The general conversation was on the topic of progress and the direction of the society. In this globalized world, distinguishing one society from the other isn't really necessary. We are all dealing with the same things, it's just that the timing is sometimes a little different. For instance, Korea is just now dealing with teenage criminals whereas the US has been dealing that for decades. Koreans are shocked by the trend and are trying to place the blame on something or someone. Some will blame Western culture while others might say it's because of the Internet, nonetheless many will agree that something is wrong with society. And that was the overall feeling this one American Friend was expressing.
We'll call him 'John' and the other Friend 'Min'. (Min is Korean and both men are in their late-thirties)
John: What's becoming clearer is that society has sort of lost control of itself. I'm not one of those people who believe the past was better, nor do I think running away is the option. I'm just becoming concerned that people are focusing too much on happiness above all else.
Min: I understand where you're coming from. I don't think society is unraveling at its seams, but I can see some distressing signs. I think if we were to look more closely at your concern, we'd run into an obstacle and that would be how to define happiness.
John: Well, define it then. Isn't that the battle?
Min: Teacher Ham said that if we "seek only for happiness, quite naturally the remnant will be dirty."The conversation took some turns here and there, but the ultimate point was that if we focus less on happiness and being servants of people, then the meaning of life will reveal itself more clearly. This confused me a bit because Quakers appear to be extreme servants of people through their advancement of human rights and equality, yet I was missing the point. Quakers follow the words of Jesus and God quite closely--especially in terms of treatment of others--and it's this focus from which their service and dedication to God stems.
Trying to discover the meaning of life is stressful and trying to pursue that meaning seems impossible for most humans. It reminds me of City Slickers where "Curly" kept telling "Mitch" about the "one thing" that makes life worth it and "once you know that one thing, nothing else matters."
By the end of the film, Mitch learned that his "one thing" was his family--something that he had taken for granted for many years. Fine. That was easy for him and all it took was a week in the desert away from them. Luckily, most thinkers realize that the meaning of life takes longer than an average Hollywood movie will allow.
Ham said this:
If you do manual work, physical fitness quite naturally comes; likewise, if you seek the meaning of life, in the process of seeking, happiness quite naturally comes to us.The process of seeking is what reveals true meaning and happiness. Where to seek then becomes the real question and I think that where religion sets in for most people. For me, I seek true meaning in simplicity.

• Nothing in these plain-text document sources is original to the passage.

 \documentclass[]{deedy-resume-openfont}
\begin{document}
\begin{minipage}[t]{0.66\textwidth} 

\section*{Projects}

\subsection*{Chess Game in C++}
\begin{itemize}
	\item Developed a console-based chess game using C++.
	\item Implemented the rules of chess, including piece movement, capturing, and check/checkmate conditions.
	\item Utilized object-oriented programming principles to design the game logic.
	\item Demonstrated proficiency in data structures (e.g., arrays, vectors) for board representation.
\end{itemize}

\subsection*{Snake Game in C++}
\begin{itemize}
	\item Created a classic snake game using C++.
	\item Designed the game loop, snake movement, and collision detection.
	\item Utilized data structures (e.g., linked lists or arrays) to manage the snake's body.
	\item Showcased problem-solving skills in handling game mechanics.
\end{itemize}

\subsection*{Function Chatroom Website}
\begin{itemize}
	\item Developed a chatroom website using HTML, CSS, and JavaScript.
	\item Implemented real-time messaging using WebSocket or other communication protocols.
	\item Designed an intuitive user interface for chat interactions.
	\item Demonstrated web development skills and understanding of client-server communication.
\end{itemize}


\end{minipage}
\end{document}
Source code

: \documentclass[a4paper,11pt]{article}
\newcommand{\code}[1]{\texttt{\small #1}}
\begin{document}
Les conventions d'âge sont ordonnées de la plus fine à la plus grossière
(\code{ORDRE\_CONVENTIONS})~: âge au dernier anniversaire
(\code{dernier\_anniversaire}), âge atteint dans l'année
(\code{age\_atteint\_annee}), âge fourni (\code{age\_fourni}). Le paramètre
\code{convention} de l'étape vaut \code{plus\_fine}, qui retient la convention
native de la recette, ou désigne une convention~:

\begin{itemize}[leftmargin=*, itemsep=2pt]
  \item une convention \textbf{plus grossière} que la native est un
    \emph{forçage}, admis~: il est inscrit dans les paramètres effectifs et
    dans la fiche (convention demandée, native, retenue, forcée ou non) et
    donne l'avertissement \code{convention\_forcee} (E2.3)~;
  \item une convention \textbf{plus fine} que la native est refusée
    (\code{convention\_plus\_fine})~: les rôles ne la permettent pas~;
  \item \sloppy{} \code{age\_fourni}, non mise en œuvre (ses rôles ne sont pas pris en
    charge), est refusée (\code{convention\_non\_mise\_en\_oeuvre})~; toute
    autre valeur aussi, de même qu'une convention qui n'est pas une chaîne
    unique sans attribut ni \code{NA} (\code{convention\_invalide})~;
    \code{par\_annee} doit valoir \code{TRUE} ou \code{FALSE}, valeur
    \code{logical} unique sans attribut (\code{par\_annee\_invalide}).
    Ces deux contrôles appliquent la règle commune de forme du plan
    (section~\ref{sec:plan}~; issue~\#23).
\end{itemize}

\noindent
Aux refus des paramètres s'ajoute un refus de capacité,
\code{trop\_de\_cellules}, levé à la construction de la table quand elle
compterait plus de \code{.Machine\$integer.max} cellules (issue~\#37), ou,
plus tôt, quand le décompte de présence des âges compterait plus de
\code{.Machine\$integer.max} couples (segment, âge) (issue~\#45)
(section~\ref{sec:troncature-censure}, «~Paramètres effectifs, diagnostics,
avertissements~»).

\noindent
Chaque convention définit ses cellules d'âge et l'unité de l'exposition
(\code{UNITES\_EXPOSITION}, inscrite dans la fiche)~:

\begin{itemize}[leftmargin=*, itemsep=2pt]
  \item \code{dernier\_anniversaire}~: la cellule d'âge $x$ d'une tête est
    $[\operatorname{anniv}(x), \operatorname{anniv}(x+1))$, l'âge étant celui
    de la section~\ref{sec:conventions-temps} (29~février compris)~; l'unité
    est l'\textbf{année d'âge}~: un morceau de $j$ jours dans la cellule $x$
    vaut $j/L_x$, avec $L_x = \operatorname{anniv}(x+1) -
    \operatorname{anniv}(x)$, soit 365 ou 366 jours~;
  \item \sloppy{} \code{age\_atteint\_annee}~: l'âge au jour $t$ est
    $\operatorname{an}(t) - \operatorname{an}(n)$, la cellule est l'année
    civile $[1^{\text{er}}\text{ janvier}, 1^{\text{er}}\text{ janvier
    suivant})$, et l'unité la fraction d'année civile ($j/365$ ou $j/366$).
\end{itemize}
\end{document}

Human beings create the machine in order to get efficiency and some profit. We can divide people in two kinds: those who use the machine to get some leisure time, and people who do not use the machine and are in a sense exploited because they have no time to seek the meaning of life. Both of these groups of people have lost happiness in the process.Less is more and if we listen to the words of Ham, then we'll at least know where NOT to search for the meaning. Society is created by people. It does not act on its own. People often believe it does so just as the economy is thought to do, but people are driving it and it can't not operate independently of us. We have to power to alter it in anyway we see fit. It seems to me that John would best find true happiness in his personal search towards liberation of himself and only then can he start to worry about "society".